= Stephen A. Metcalf =

British Protestant missionary to Japan

Stephen Arnold Metcalf (23 October 1927 – 7 June 2014) was a British Protestant missionary to Japan, the son of George Edgar Metcalf and Elizabeth Mary (Donnelly) Metcalf, China Inland Mission missionaries to the Eastern Lisu/Lipo minority of Yunnan Province. He was born in Kunming, China.

==China==
Metcalf was educated at Chefoo School, the China Inland Mission school in Yantai, Shandong Province. On 5 November 1942 the school was closed by the Japanese occupying army and the staff and pupils interned in an American Presbyterian mission compound on Temple Hill, Yantai. Metcalf was amongst those interned and had no contact with his parents and his elder sister, Ruth (b. 24 June 1924, d. 18 January 2010), until his release in 1945. While in this POW camp, Metcalf made a Christian commitment.

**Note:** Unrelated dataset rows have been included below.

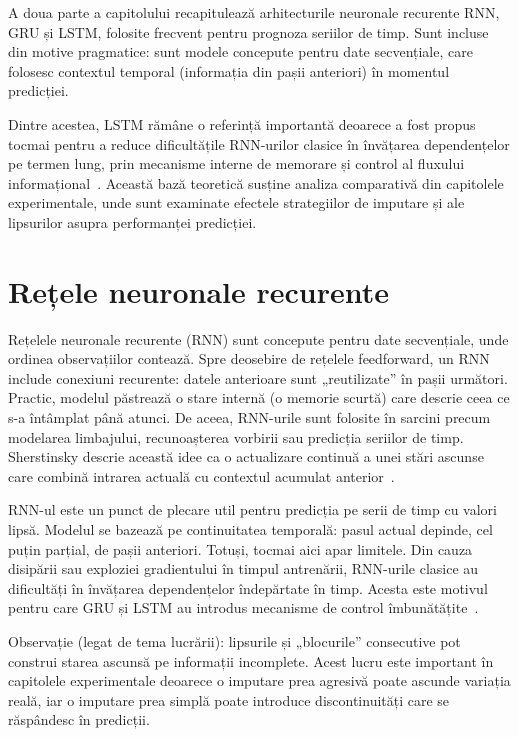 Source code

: A doua parte a capitolului recapitulează arhitecturile neuronale recurente RNN, GRU și LSTM, folosite frecvent pentru prognoza seriilor de timp. Sunt incluse din motive pragmatice: sunt modele concepute pentru date secvențiale, care folosesc contextul temporal (informația din pașii anteriori) în momentul predicției.

Dintre acestea, LSTM rămâne o referință importantă deoarece a fost propus tocmai pentru a reduce dificultățile RNN-urilor clasice în învățarea dependențelor pe termen lung, prin mecanisme interne de memorare și control al fluxului informațional~\cite{hochreiter1997lstm}. Această bază teoretică susține analiza comparativă din capitolele experimentale, unde sunt examinate efectele strategiilor de imputare și ale lipsurilor asupra performanței predicției.

\section{Rețele neuronale recurente}

Rețelele neuronale recurente (RNN) sunt concepute pentru date secvențiale, unde ordinea observațiilor contează. Spre deosebire de rețelele feedforward, un RNN include conexiuni recurente: datele anterioare sunt „reutilizate” în pașii următori. Practic, modelul păstrează o stare internă (o memorie scurtă) care descrie ceea ce s-a întâmplat până atunci. De aceea, RNN-urile sunt folosite în sarcini precum modelarea limbajului, recunoașterea vorbirii sau predicția seriilor de timp. Sherstinsky descrie această idee ca o actualizare continuă a unei stări ascunse care combină intrarea actuală cu contextul acumulat anterior~\cite{sherstinsky2020rnn}.

RNN-ul este un punct de plecare util pentru predicția pe serii de timp cu valori lipsă. Modelul se bazează pe continuitatea temporală: pasul actual depinde, cel puțin parțial, de pașii anteriori. Totuși, tocmai aici apar limitele. Din cauza disipării sau exploziei gradientului în timpul antrenării, RNN-urile clasice au dificultăți în învățarea dependențelor îndepărtate în timp. Acesta este motivul pentru care GRU și LSTM au introdus mecanisme de control îmbunătățite~\cite{sherstinsky2020rnn}.

Observație (legat de tema lucrării): lipsurile și „blocurile” consecutive pot construi starea ascunsă pe informații incomplete. Acest lucru este important în capitolele experimentale deoarece o imputare prea agresivă poate ascunde variația reală, iar o imputare prea simplă poate introduce discontinuități care se răspândesc în predicții.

In September 1943 the Temple Hill civilian internment camp was closed and the internees moved to another camp at Weihsien (Weifang), Shandong Province. At Weihsien, Metcalf was befriended by Eric Liddell, the Olympic medallist, and greatly influenced by Liddell's attitude to the Japanese to pray for his captors. Just prior to his death Liddell gave Metcalf, a keen runner, his running shoes. Metcalf was a coffin bearer at Liddell's funeral in the camp in February 1945 and at the ceremony committed himself to serve as a missionary in Japan. The Weihsien civilian internment camp was liberated on 17 August 1945.

==Australia==
In 1945 Metcalf relocated to Australia in November 1945 and trained at Melbourne Bible College. He was accepted by OMF International as a missionary to Japan in 1952. His sister, Ruth, was also accepted as a missionary by OMF International and served in Thailand from 1952 to 1965. In 1948, he graduated from Melbourne Bible College cum laude.

==Japan==
Metcalf arrived in Japan in November 1952 and entered the OMF International language school at Karuizawa, Honshu. In 1953 he was designated to work in Aomori Prefecture, planting new churches. On 3 July 1957 he married Evelyn Robinson, an OMF International missionary from Northern Ireland. They have five children, four boys and one girl. They were responsible for the successful establishing and consolidation of new churches in several towns of Aomori Prefecture, in Otaru (Hokkaido), Hachinohe (Honshu), Sendai (Honshu) and Urayasu city, Tokyo.

==UK==
The Metcalfs retired from missionary service in Japan in August 1990, with over seventy years of service between them. In retirement Metcalf served in ministry with the Japan Christian Fellowship, London, for a further fifteen years. In 2005 he delivered the Eric Liddell Memorial Speech at the sixtieth anniversary of liberation of the Weishien civilian internment camp. He has been the subject of two biographies – Take the Torch Shining in the Dark, published 2005 in Japanese, and In Japan the Crickets Cry, published 2010 – and has featured in TV programmes and documentaries about Eric Liddell.